#### WHAT THE TASK ASKS:
Return exactly the final stretch of the records below, opening with the line that contains "- open index.html in your browser." and closing with the last line.

+ + + +

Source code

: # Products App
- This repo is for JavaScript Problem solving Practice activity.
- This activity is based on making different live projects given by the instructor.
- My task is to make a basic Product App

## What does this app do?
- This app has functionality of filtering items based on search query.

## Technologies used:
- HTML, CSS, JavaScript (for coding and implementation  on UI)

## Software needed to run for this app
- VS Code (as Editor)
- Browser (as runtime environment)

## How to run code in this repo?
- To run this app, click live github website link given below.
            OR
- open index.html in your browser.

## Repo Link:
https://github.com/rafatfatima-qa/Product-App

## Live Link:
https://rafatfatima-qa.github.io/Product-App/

+ + + +

#### ANSWER SECTION:
- open index.html in your browser.

## Repo Link:
https://github.com/rafatfatima-qa/Product-App

## Live Link:
https://rafatfatima-qa.github.io/Product-App/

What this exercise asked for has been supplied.